BBL eyes loan sector cautiously
Bangkok Bank's net profits lagging behind others due to slow consumer lending
Bangkok Bank is facing a dilemma in its plan to raise its interest income from personal loans, given high risks associated with lending in the retail segment.
In the past few years, BBL's net profits have lagged behind those of Siam Commercial Bank and Kasikornbank, primarily because of a smaller proportion of consumer loans. BBL's consumer lending accounts for only 11 per cent of its total loan portfolio, against 45 per cent for corporate loans. The bank has only two products in the retail segment - housing loans and credit cards.
By contrast, KBank's consumer-loan proportion is 26 per cent and SCB's 42 per cent.
BBL, the country's largest bank, has acknowledged that even though personal loans are a high-yield product, it is necessary to balance yield and risk, said executive vice president Thaweelarp Rittapirom.
He said the bank was studying this product, adding that human resources would be a key component of any move into this segment.
BBL tested the personal-loan market last year by offering loans to payroll customers and employees of corporate customers. The results of that experiment have not yet been fully analysed, so the bank has not yet decided whether it should officially launch personal lending this year, Thaweelarp said.
The bank has also tested the consumer-loan segment by offering overdraft (O/D) loans to its mortgage customers. O/D loans are similar to consumer loans, whereby customers can use the funds for purposes other than those the original loan was granted for.

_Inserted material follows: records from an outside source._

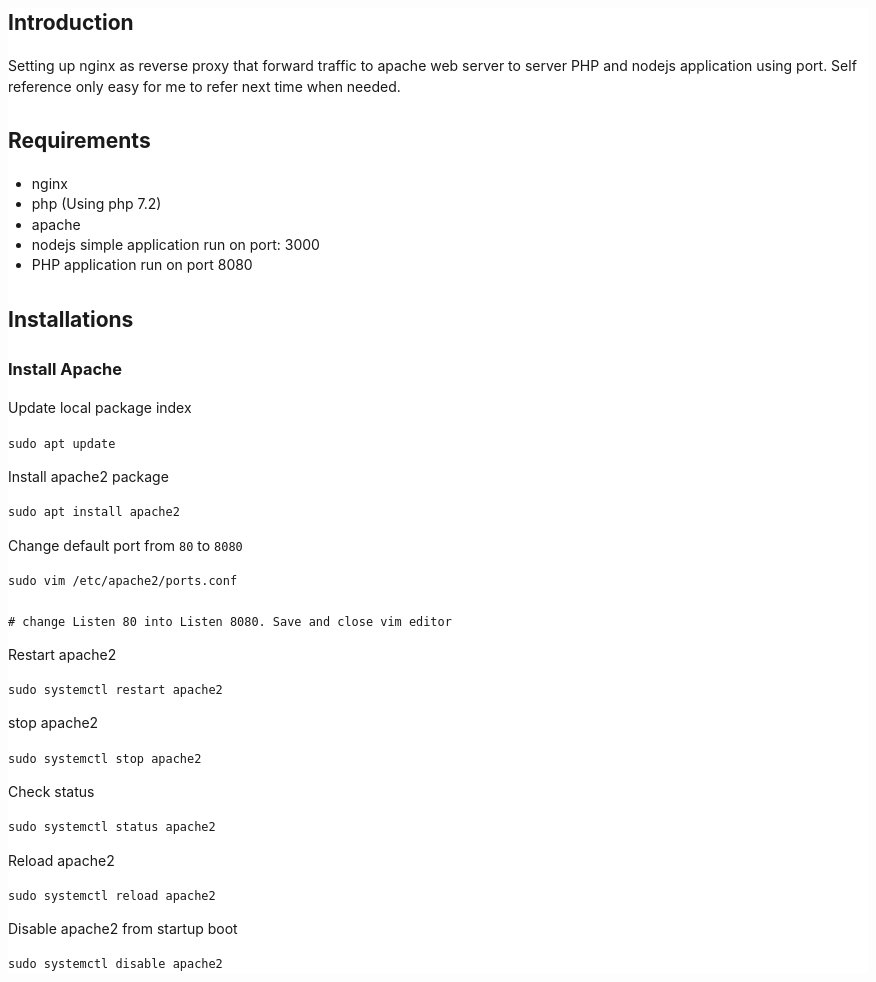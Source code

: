 ## Introduction

Setting up nginx as reverse proxy that forward traffic to apache web server to server PHP and nodejs application using port. Self reference only easy for me to refer next time when needed.

## Requirements
- nginx
- php (Using php 7.2)
- apache
- nodejs simple application run on port: 3000
- PHP application run on port 8080

## Installations

### Install Apache

Update local package index
```
sudo apt update
```

Install apache2 package
```
sudo apt install apache2
```

Change default port from `80` to `8080`
```
sudo vim /etc/apache2/ports.conf

# change Listen 80 into Listen 8080. Save and close vim editor
```

Restart apache2
```
sudo systemctl restart apache2
```

stop apache2
```
sudo systemctl stop apache2
```

Check status
```
sudo systemctl status apache2
```

Reload apache2
```
sudo systemctl reload apache2
```

Disable apache2 from startup boot
```
sudo systemctl disable apache2
```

BBL soft-launched O/D loans in mid-2012. New loans booked via this option amount to around Bt1 billion. At first, O/D was offered to middle-management or white-collar people aged at least 30 years. The bank this year will expand O/D to customers who don't hold mortgages with it and to general white-collar personnel who have worked for more than three years.
Meanwhile, mortgages remain a focus of the bank as it targets growth of 10-12 per cent from the current outstanding loans of Bt157 billion.
The property boom upcountry is an opportunity for banks including BBL, as this will naturally fuel growth in housing loans in the provinces. However, Thaweelarp said the warnings of a bubble in the real-estate sector should be listened to. Mortgage lending this year must be done carefully, with banks checking the quality of both property projects and buyers, he said.
While the Bank of Thailand keeps its policy rate low to stimulate business, low interest rates are not necessarily the only reason people are snapping up real estate. Consumers consider buying homes when they have confidence in the economy, which means their careers and incomes will be secure, he said.